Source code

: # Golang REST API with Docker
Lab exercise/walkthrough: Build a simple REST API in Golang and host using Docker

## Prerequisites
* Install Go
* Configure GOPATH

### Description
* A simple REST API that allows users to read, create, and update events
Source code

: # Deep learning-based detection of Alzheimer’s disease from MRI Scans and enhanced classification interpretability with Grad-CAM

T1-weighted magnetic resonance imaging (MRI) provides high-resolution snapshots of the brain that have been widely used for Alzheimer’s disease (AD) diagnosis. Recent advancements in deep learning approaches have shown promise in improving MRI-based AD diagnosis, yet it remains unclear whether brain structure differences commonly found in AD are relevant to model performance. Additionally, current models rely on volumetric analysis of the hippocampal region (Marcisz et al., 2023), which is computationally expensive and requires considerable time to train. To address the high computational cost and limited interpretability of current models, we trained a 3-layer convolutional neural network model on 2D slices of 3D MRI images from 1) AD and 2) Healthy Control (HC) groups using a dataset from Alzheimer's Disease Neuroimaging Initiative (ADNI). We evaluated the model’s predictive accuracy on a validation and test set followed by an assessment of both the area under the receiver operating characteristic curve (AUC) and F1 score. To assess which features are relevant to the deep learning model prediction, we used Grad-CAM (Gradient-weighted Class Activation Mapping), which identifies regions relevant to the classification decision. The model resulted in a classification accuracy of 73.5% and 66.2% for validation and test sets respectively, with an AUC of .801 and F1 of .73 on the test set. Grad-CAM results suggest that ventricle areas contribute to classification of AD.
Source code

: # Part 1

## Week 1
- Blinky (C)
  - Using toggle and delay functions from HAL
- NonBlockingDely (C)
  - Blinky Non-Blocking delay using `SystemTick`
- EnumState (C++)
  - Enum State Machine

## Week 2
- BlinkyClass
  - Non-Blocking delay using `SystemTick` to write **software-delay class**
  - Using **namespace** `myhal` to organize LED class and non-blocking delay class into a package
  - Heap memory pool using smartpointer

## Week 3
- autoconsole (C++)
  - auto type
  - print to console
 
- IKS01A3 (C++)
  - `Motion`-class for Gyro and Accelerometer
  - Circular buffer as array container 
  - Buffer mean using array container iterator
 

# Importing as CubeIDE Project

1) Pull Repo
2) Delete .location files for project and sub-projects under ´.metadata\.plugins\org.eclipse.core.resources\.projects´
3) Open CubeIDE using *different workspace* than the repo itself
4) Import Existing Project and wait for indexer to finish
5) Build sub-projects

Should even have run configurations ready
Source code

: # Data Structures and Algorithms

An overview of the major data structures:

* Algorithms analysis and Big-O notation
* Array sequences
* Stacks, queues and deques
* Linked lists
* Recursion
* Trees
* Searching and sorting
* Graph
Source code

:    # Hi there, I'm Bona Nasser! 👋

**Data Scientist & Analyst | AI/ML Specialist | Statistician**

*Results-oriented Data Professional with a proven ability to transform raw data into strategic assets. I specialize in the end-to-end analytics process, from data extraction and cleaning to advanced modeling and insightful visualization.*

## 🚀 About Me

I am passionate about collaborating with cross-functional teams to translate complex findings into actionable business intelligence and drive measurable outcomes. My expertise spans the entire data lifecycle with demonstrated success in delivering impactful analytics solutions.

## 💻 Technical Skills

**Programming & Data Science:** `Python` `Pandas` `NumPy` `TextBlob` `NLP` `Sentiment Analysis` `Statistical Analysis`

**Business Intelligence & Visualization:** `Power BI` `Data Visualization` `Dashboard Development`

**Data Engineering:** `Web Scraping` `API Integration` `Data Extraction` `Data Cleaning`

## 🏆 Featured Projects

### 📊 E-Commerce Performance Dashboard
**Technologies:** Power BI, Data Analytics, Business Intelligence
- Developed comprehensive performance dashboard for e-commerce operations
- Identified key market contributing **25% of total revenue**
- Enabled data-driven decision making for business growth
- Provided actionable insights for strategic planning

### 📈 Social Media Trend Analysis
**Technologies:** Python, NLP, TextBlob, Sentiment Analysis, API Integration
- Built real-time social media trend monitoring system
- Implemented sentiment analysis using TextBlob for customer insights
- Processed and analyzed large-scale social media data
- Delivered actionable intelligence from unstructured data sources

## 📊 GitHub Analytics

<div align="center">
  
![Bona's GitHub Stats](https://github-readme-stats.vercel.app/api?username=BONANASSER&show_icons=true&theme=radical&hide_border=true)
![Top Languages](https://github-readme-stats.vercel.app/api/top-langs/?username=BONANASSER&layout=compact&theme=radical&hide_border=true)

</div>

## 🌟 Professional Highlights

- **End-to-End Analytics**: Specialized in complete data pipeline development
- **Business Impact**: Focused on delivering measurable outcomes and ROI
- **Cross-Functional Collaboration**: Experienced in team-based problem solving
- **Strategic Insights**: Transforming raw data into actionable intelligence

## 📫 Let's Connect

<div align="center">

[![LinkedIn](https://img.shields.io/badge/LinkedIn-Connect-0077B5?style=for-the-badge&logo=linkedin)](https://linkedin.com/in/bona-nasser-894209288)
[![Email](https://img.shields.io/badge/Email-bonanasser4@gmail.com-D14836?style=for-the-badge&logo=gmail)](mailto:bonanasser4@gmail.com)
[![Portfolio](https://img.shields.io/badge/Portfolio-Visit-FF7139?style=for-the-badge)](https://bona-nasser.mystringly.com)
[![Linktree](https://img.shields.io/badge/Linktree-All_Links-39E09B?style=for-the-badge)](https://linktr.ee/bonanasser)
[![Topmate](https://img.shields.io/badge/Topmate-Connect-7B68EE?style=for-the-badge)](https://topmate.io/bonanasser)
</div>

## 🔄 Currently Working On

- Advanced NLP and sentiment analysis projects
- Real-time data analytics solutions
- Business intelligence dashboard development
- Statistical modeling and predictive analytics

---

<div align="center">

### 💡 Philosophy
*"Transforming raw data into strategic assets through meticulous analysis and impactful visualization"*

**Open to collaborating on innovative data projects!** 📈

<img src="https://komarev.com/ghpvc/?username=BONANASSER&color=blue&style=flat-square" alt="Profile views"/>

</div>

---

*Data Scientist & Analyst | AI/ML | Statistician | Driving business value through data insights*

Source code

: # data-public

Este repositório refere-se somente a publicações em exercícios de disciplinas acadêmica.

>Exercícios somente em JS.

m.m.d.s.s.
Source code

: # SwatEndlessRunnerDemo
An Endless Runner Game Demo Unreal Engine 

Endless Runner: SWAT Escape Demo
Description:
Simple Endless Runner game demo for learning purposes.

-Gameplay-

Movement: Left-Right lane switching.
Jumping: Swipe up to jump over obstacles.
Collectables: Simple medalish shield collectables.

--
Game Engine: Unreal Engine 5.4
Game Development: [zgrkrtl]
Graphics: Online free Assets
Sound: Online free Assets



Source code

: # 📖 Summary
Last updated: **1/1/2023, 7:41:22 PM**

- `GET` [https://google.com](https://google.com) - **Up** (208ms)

▸ **TASK GOAL**
Begin with the first line of the listing and copy exactly through the line that contains "interpretability with Grad-CAM", please, keeping both ends and leaving out everything after.

▸ **RESPONSE BOX**
Source code

: # Golang REST API with Docker
Lab exercise/walkthrough: Build a simple REST API in Golang and host using Docker

## Prerequisites
* Install Go
* Configure GOPATH

### Description
* A simple REST API that allows users to read, create, and update events
Source code

: # Deep learning-based detection of Alzheimer’s disease from MRI Scans and enhanced classification interpretability with Grad-CAM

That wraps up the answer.